Ich komme zur Abstimmung zu Tagesordnungspunkt 19. Es ist beantragt worden, den Gesetzentwurf Drucksache 15/3833 dem zuständigen Innen- und Rechtsausschuss zur weiteren Beratung zu überweisen. Wer so beschließen will, den bitte ich um sein Handzeichen. - Gegenprobe? - Stimmenthaltungen? - Das ist vom Haus einstimmig so beschlossen.

Tagesordnungspunkt 11 in Verbindung mit Tagesordnungspunkt 19 hat damit seine Erledigung gefunden.

Ich rufe jetzt Tagesordnungspunkt 47 auf:

Umsetzung der Kooperation von Schule und Jugendhilfe

Landtagsbeschluss vom 27. August 2004 Drucksache 15/3535

Bericht der Landesregierung Drucksache 15/3760

Ich erteile zunächst für die Landesregierung der Ministerin für Justiz, Frauen, Jugend und Familie, Frau Lütkes, das Wort.

(Unruhe)

Herr Präsident! Meine Damen und Herren! Bereits heute Morgen haben Sie über die Bildungsansprüche der Kinder in Schleswig-Holstein diskutiert. Kinder haben dann gute Rahmenbedingungen für ihr Aufwachsen, wenn sie gemäß ihrer Begabungen individuell gefördert werden, eigenverantwortlich lernen, gesellschaftliche Mitverantwortung erlernen und auf die Herausforderungen der Lebensgestaltung wie des künftigen Berufslebens vorbereitet werden.

Jugendhilfe und Schule sind mit ihren jeweils spezifischen Bildungsaufträgen gemeinsam in der Verantwortung, diese Rahmenbedingungen zu gewährleisten. Angebote der Bildung, der Erziehung und der Betreuung müssen eng und abgestimmt zusammenwirken. Deshalb brauchen wir gute Wege der Kooperation und Vernetzung bestehender Angebote. Wo es gelingt, erfolgreich miteinander zu arbeiten, ergeben sich im besonderen Maße Qualität, Entlastung und Nutzen für alle Beteiligten, vor allem aber für die Kinder und die Jugendlichen.

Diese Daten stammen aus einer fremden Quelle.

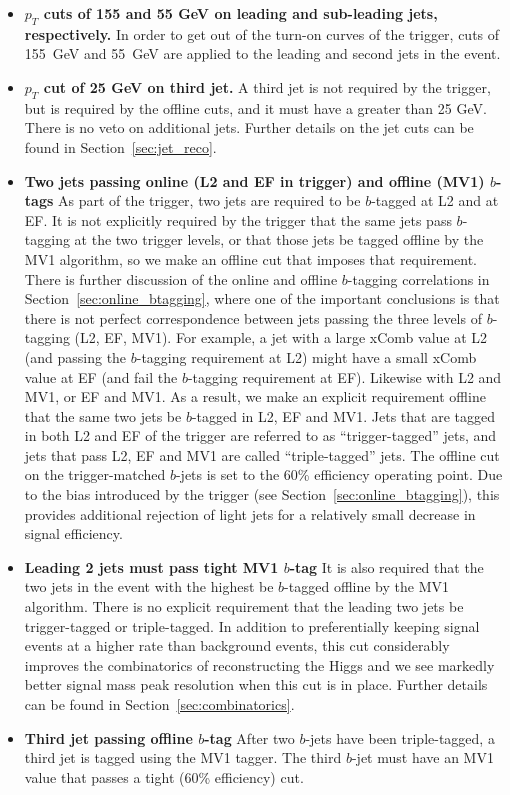 \begin{itemize}
\item
\textbf{$p_T$ cuts of 155 and 55 GeV on leading and sub-leading jets, respectively.}
In order to get out of the \pt turn-on curves of the trigger, cuts of
155~GeV and 55~GeV are applied to the leading and second jets in the
event.
\item
\textbf{$p_T$ cut of 25 GeV on third jet.}
A third jet is not required by the trigger, but is required by
the offline cuts, and it must have a \pt greater than 25 GeV.  There is
no veto on additional jets.  Further details on the jet cuts can be found
in Section~\ref{sec:jet_reco}.
\item
\textbf{Two jets passing online (L2 and EF in trigger) and offline (MV1) $b$-tags}
As part of the trigger, two jets are required to be $b$-tagged at L2 and at EF.  It
is not explicitly required by the trigger that the same jets pass $b$-tagging at the two trigger levels,
or that those jets be tagged offline by the MV1 algorithm, so we make an
offline cut that imposes that requirement.  There is further discussion of the online
and offline $b$-tagging correlations in Section~\ref{sec:online_btagging},
where one of the important conclusions is that there is not perfect correspondence
between jets passing the three levels of $b$-tagging (L2, EF, MV1).  For
example, a jet with a large xComb value at L2 (and passing the $b$-tagging
requirement at L2) might have a small xComb value at EF (and fail the $b$-tagging
requirement at EF).  Likewise with L2 and MV1, or EF and MV1.  As a result, we
make an explicit requirement offline that the same two jets be $b$-tagged in L2, EF
and MV1.  Jets that are tagged in both L2 and EF of the trigger are referred to as
``trigger-tagged'' jets, and jets that pass L2, EF and MV1 are called ``triple-tagged''
jets.
The offline cut on the
trigger-matched $b$-jets is set to the 60\% efficiency
operating point. Due to the bias introduced by the trigger (see
Section~\ref{sec:online_btagging}), this provides additional rejection of
light jets for a relatively small decrease in signal efficiency.


\item\textbf{Leading 2 jets must pass tight MV1 $b$-tag}
It is also required that the two jets in the event with the highest \pt be $b$-tagged
offline by the MV1 algorithm.  There is no explicit requirement that the leading
two jets be trigger-tagged or triple-tagged.
  In addition to preferentially keeping signal events at a higher rate than
background events, this cut considerably improves the combinatorics of reconstructing
the Higgs and we see markedly better signal mass peak resolution when this cut is in
place.  Further details can be found in Section~\ref{sec:combinatorics}.


\item
\textbf{Third jet passing offline $b$-tag}
After two
$b$-jets have been triple-tagged, a third jet is tagged using the MV1 tagger.  The third
$b$-jet must have an MV1 value that passes a tight (60\% efficiency)
cut.

\end{itemize}




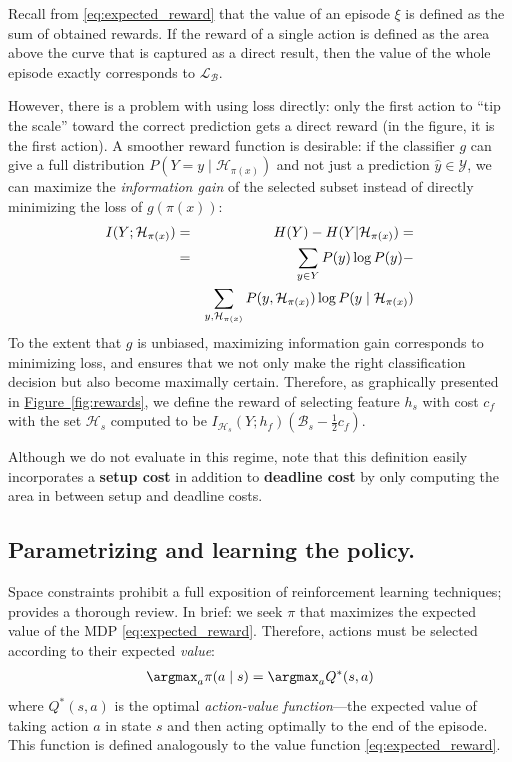 Recall from \eqref{eq:expected_reward} that the value of an episode $\xi$ is defined as the sum of obtained rewards.
If the reward of a single action is defined as the area above the curve that is captured as a direct result, then the value of the whole episode exactly corresponds to $\mathcal{L}_\mathcal{B}$.

However, there is a problem with using loss directly: only the first action to ``tip the scale'' toward the correct prediction gets a direct reward (in the figure, it is the first action).  A smoother reward function is desirable:
if the classifier $g$ can give a full distribution $P(Y = y \mid \mathcal{H}_{\pi(x)})$ and not just a prediction $\hat{y} \in \mathcal{Y}$, we can maximize the \emph{information gain} of the selected subset instead of directly minimizing the loss of $g(\pi(x))$:
\begin{eqnarray}
I(Y; \mathcal{H}_{\pi(x)}) &=& H(Y) - H(Y | \mathcal{H}_{\pi(x)}) = \\ \notag
&=& \sum_{y \in Y} P(y) \log P(y) -  \\ \notag
&&\sum_{y, \mathcal{H}_{\pi(x)}} P(y, \mathcal{H}_{\pi(x)}) \log P(y \mid \mathcal{H}_{\pi(x)})
\end{eqnarray}
To the extent that $g$ is unbiased, maximizing information gain corresponds to minimizing loss, and ensures that we not only make the right classification decision but also become maximally certain.
Therefore, as graphically presented in \hyperref[fig:rewards]{Figure~\ref*{fig:rewards}}, we define the reward of selecting feature $h_s$ with cost $c_f$ with the set $\mathcal{H}_s$ computed to be $I_{\mathcal{H}_s}(Y; h_f) (\mathcal{B}_s - \frac{1}{2}c_f)$.

Although we do not evaluate in this regime, note that this definition easily incorporates a \textbf{setup cost} in addition to \textbf{deadline cost} by only computing the area in between setup and deadline costs.

\subsection{Parametrizing and learning the policy.}

Space constraints prohibit a full exposition of reinforcement learning techniques; \parencite{Sutton1998} provides a thorough review.
In brief: we seek $\pi$ that maximizes the expected value of the MDP \eqref{eq:expected_reward}.
Therefore, actions must be selected according to their expected \emph{value}:
\begin{align*}
\argmax_a \pi(a \mid s) = \argmax_a Q^*(s,a)
\end{align*}
where $Q^*(s,a)$ is the optimal \emph{action-value function}---the expected value of taking action $a$ in state $s$ and then acting optimally to the end of the episode.
This function is defined analogously to the value function \eqref{eq:expected_reward}.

Wir haben Ihnen bereits im Herbst 2001 den ersten Bericht zur Zusammenarbeit von Schule und Jugendhilfe vorgelegt. Schon damals ist sichtbar geworden, dass die Kinder und Jugendlichen in besonderem Maße von der Zusammenarbeit dieser Fachdisziplinen profitieren können. Der Landtag hat uns damals unterstützt, diese Arbeit fortzusetzen, die Strukturen auszubauen und die notwendige Vernetzung zwischen Jugend- und Bildungsministerium voranzutreiben. Der jetzt vorliegende Bericht zur Umsetzung der Kooperation von Schule und Jugendhilfe zeigt, dass die Kooperation und die Vernetzung dieser beiden Disziplinen in Schleswig-Holstein vorankommt.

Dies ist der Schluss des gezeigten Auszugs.